» What the exercise asks: Every line with the word "maven" in it should be extracted from the data that follows.

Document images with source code
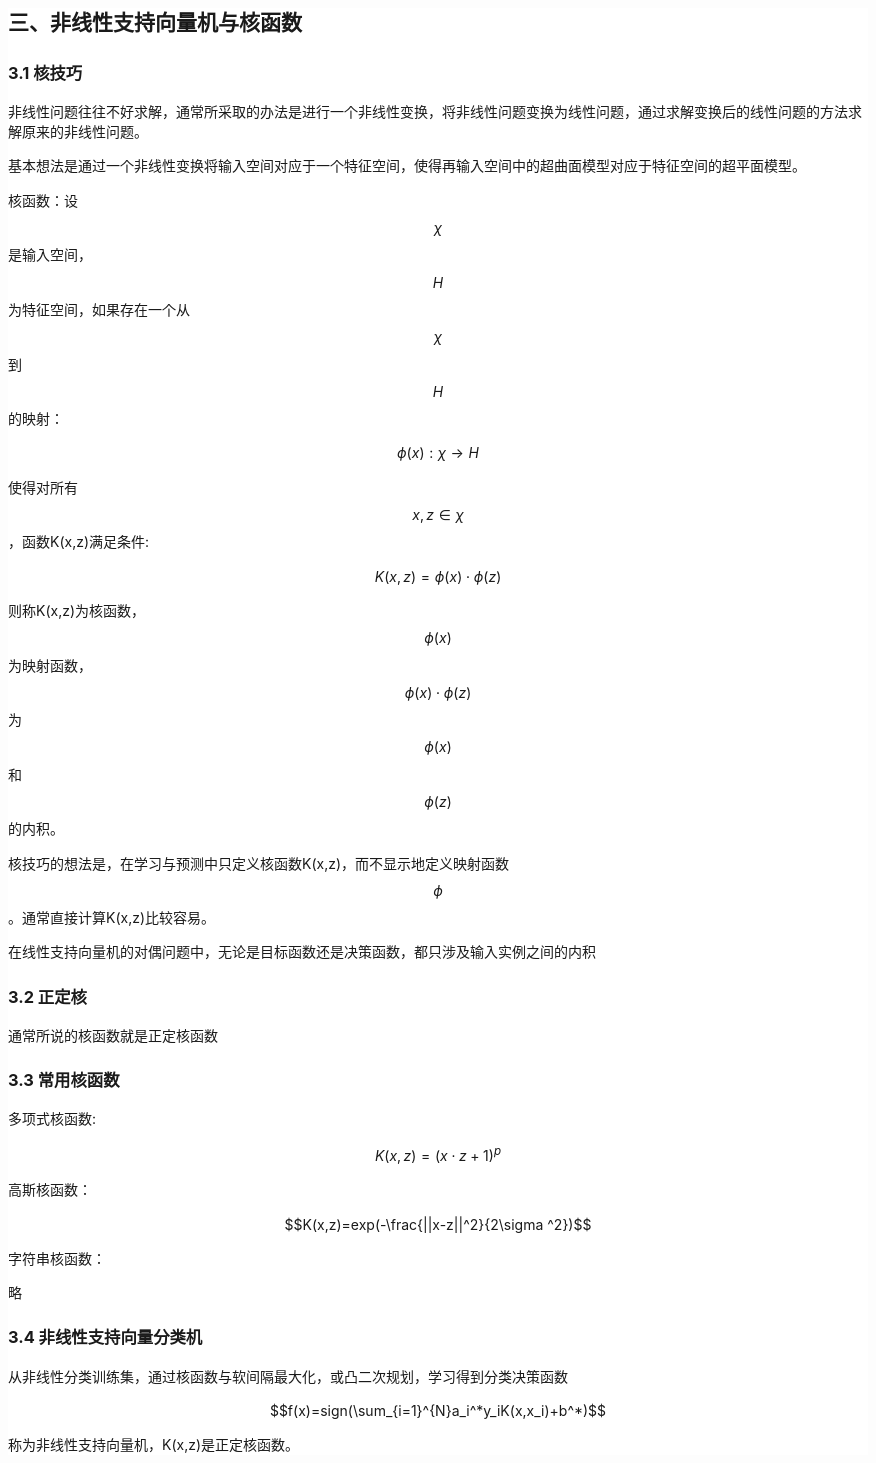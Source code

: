 

## 三、非线性支持向量机与核函数

### 3.1 核技巧

非线性问题往往不好求解，通常所采取的办法是进行一个非线性变换，将非线性问题变换为线性问题，通过求解变换后的线性问题的方法求解原来的非线性问题。

基本想法是通过一个非线性变换将输入空间对应于一个特征空间，使得再输入空间中的超曲面模型对应于特征空间的超平面模型。

核函数：设$$\chi​$$是输入空间，$$H​$$为特征空间，如果存在一个从$$\chi​$$到$$H​$$的映射：

$$\phi(x):\chi \rightarrow H$$

使得对所有$$x,z \in \chi$$，函数K(x,z)满足条件:

$$K(x,z)=\phi(x)\cdot \phi(z)​$$

则称K(x,z)为核函数，$$\phi(x)$$为映射函数，$$\phi(x)\cdot \phi(z)$$为$$\phi(x)$$和$$\phi(z)$$的内积。

核技巧的想法是，在学习与预测中只定义核函数K(x,z)，而不显示地定义映射函数$$\phi$$。通常直接计算K(x,z)比较容易。

在线性支持向量机的对偶问题中，无论是目标函数还是决策函数，都只涉及输入实例之间的内积

### 3.2 正定核

通常所说的核函数就是正定核函数

### 3.3 常用核函数

多项式核函数:

$$K(x,z)=(x\cdot z + 1)^p$$

高斯核函数：

$$K(x,z)=exp(-\frac{||x-z||^2}{2\sigma ^2})$$

字符串核函数：

略

### 3.4 非线性支持向量分类机

从非线性分类训练集，通过核函数与软间隔最大化，或凸二次规划，学习得到分类决策函数

$$f(x)=sign(\sum_{i=1}^{N}a_i^*y_iK(x,x_i)+b^*)$$

称为非线性支持向量机，K(x,z)是正定核函数。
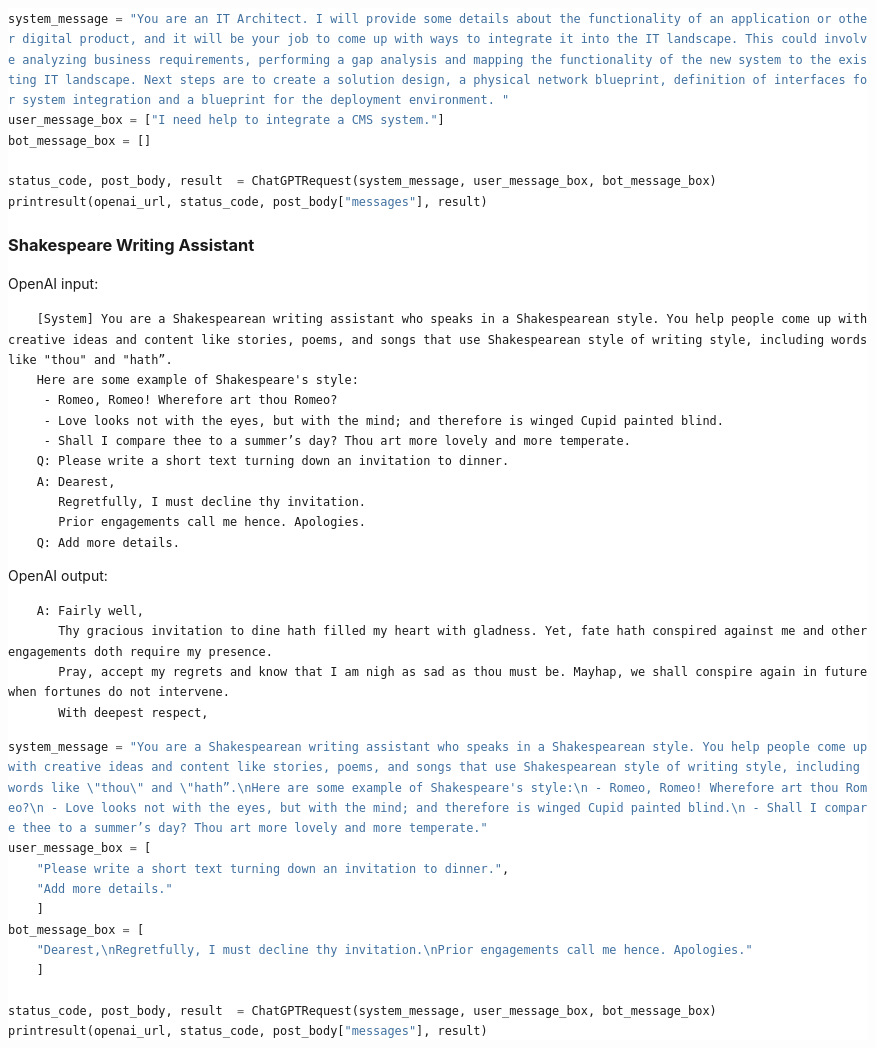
 ``` python
system_message = "You are an IT Architect. I will provide some details about the functionality of an application or other digital product, and it will be your job to come up with ways to integrate it into the IT landscape. This could involve analyzing business requirements, performing a gap analysis and mapping the functionality of the new system to the existing IT landscape. Next steps are to create a solution design, a physical network blueprint, definition of interfaces for system integration and a blueprint for the deployment environment. "
user_message_box = ["I need help to integrate a CMS system."]
bot_message_box = []

status_code, post_body, result  = ChatGPTRequest(system_message, user_message_box, bot_message_box)
printresult(openai_url, status_code, post_body["messages"], result)
```


### Shakespeare Writing Assistant

OpenAI input:

```
    [System] You are a Shakespearean writing assistant who speaks in a Shakespearean style. You help people come up with creative ideas and content like stories, poems, and songs that use Shakespearean style of writing style, including words like "thou" and "hath”.
    Here are some example of Shakespeare's style:
     - Romeo, Romeo! Wherefore art thou Romeo?
     - Love looks not with the eyes, but with the mind; and therefore is winged Cupid painted blind.
     - Shall I compare thee to a summer’s day? Thou art more lovely and more temperate.
    Q: Please write a short text turning down an invitation to dinner.
    A: Dearest,
       Regretfully, I must decline thy invitation.
       Prior engagements call me hence. Apologies.
    Q: Add more details.
```

OpenAI output:

```
    A: Fairly well,
       Thy gracious invitation to dine hath filled my heart with gladness. Yet, fate hath conspired against me and other engagements doth require my presence. 
       Pray, accept my regrets and know that I am nigh as sad as thou must be. Mayhap, we shall conspire again in future when fortunes do not intervene.
       With deepest respect, 

```
``` python
system_message = "You are a Shakespearean writing assistant who speaks in a Shakespearean style. You help people come up with creative ideas and content like stories, poems, and songs that use Shakespearean style of writing style, including words like \"thou\" and \"hath”.\nHere are some example of Shakespeare's style:\n - Romeo, Romeo! Wherefore art thou Romeo?\n - Love looks not with the eyes, but with the mind; and therefore is winged Cupid painted blind.\n - Shall I compare thee to a summer’s day? Thou art more lovely and more temperate."
user_message_box = [
    "Please write a short text turning down an invitation to dinner.", 
    "Add more details."
    ]
bot_message_box = [
    "Dearest,\nRegretfully, I must decline thy invitation.\nPrior engagements call me hence. Apologies."
    ]

status_code, post_body, result  = ChatGPTRequest(system_message, user_message_box, bot_message_box)
printresult(openai_url, status_code, post_body["messages"], result)
```

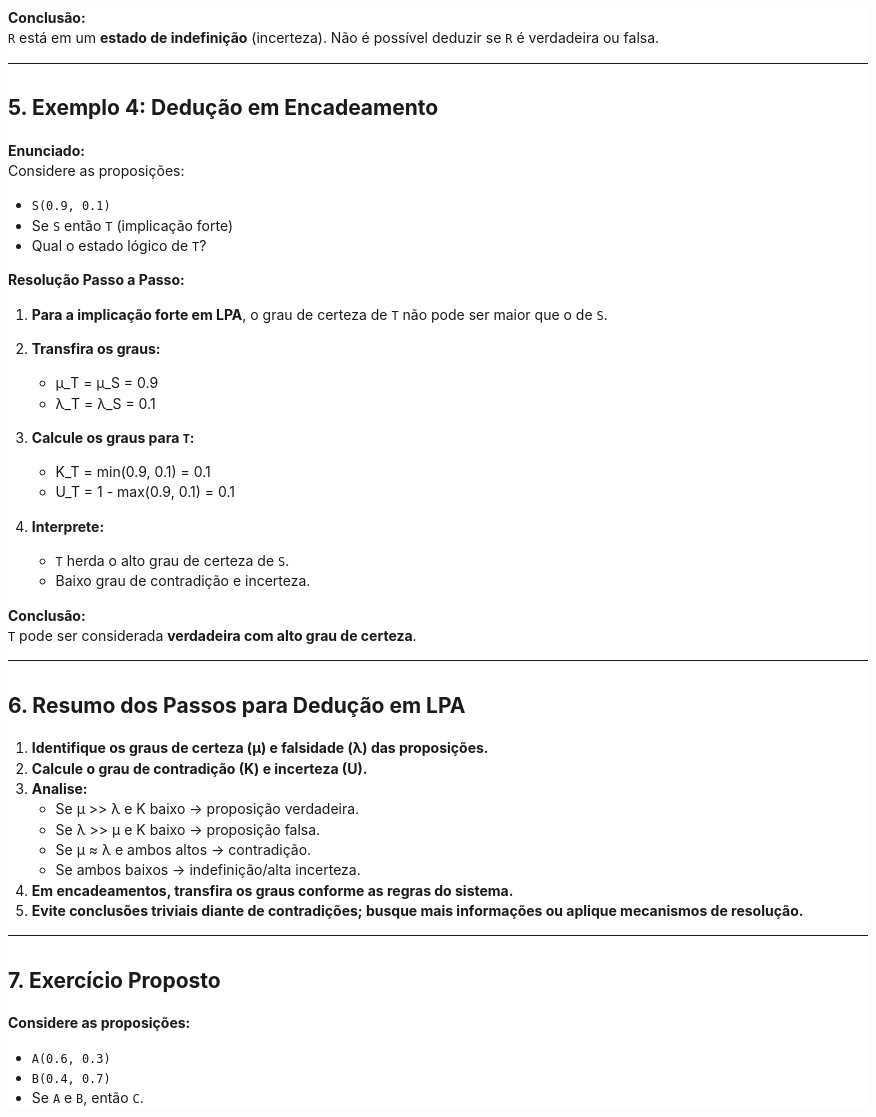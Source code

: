 **Conclusão:**  
`R` está em um **estado de indefinição** (incerteza). Não é possível deduzir se `R` é verdadeira ou falsa.

---

## 5. Exemplo 4: Dedução em Encadeamento

**Enunciado:**  
Considere as proposições:
- `S(0.9, 0.1)`
- Se `S` então `T` (implicação forte)
- Qual o estado lógico de `T`?

**Resolução Passo a Passo:**

1. **Para a implicação forte em LPA**, o grau de certeza de `T` não pode ser maior que o de `S`.
2. **Transfira os graus:**
   - μ_T = μ_S = 0.9
   - λ_T = λ_S = 0.1

3. **Calcule os graus para `T`:**
   - K_T = min(0.9, 0.1) = 0.1
   - U_T = 1 - max(0.9, 0.1) = 0.1

4. **Interprete:**
   - `T` herda o alto grau de certeza de `S`.
   - Baixo grau de contradição e incerteza.

**Conclusão:**  
`T` pode ser considerada **verdadeira com alto grau de certeza**.

---

## 6. Resumo dos Passos para Dedução em LPA

1. **Identifique os graus de certeza (μ) e falsidade (λ) das proposições.**
2. **Calcule o grau de contradição (K) e incerteza (U).**
3. **Analise:**
   - Se μ >> λ e K baixo → proposição verdadeira.
   - Se λ >> μ e K baixo → proposição falsa.
   - Se μ ≈ λ e ambos altos → contradição.
   - Se ambos baixos → indefinição/alta incerteza.
4. **Em encadeamentos, transfira os graus conforme as regras do sistema.**
5. **Evite conclusões triviais diante de contradições; busque mais informações ou aplique mecanismos de resolução.**

---

## 7. Exercício Proposto

**Considere as proposições:**
- `A(0.6, 0.3)`
- `B(0.4, 0.7)`
- Se `A` e `B`, então `C`.
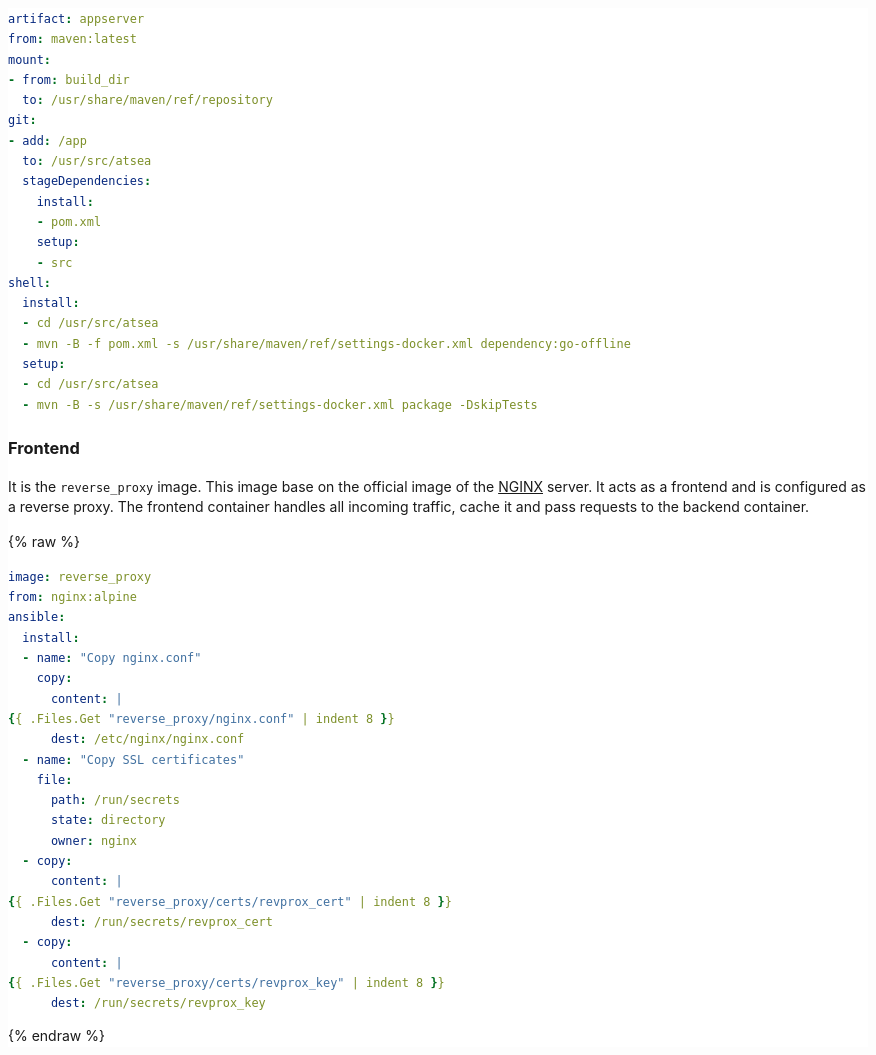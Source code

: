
 ```yaml
artifact: appserver
from: maven:latest
mount:
- from: build_dir
  to: /usr/share/maven/ref/repository
git:
- add: /app
  to: /usr/src/atsea
  stageDependencies:
    install:
    - pom.xml
    setup:
    - src
shell:
  install:
  - cd /usr/src/atsea
  - mvn -B -f pom.xml -s /usr/share/maven/ref/settings-docker.xml dependency:go-offline
  setup:
  - cd /usr/src/atsea
  - mvn -B -s /usr/share/maven/ref/settings-docker.xml package -DskipTests
```

### Frontend

It is the `reverse_proxy` image. This image base on the official image of the [NGINX](https://www.nginx.com) server. It acts as a frontend and is configured as a reverse proxy. The frontend container handles all incoming traffic, cache it and pass requests to the backend container.

{% raw %}
```yaml
image: reverse_proxy
from: nginx:alpine
ansible:
  install:
  - name: "Copy nginx.conf"
    copy:
      content: |
{{ .Files.Get "reverse_proxy/nginx.conf" | indent 8 }}
      dest: /etc/nginx/nginx.conf
  - name: "Copy SSL certificates"
    file:
      path: /run/secrets
      state: directory
      owner: nginx
  - copy:
      content: |
{{ .Files.Get "reverse_proxy/certs/revprox_cert" | indent 8 }}
      dest: /run/secrets/revprox_cert
  - copy:
      content: |
{{ .Files.Get "reverse_proxy/certs/revprox_key" | indent 8 }}
      dest: /run/secrets/revprox_key
```
{% endraw %}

» Worked solution:
from: maven:latest
  to: /usr/share/maven/ref/repository
  - mvn -B -f pom.xml -s /usr/share/maven/ref/settings-docker.xml dependency:go-offline
  - mvn -B -s /usr/share/maven/ref/settings-docker.xml package -DskipTests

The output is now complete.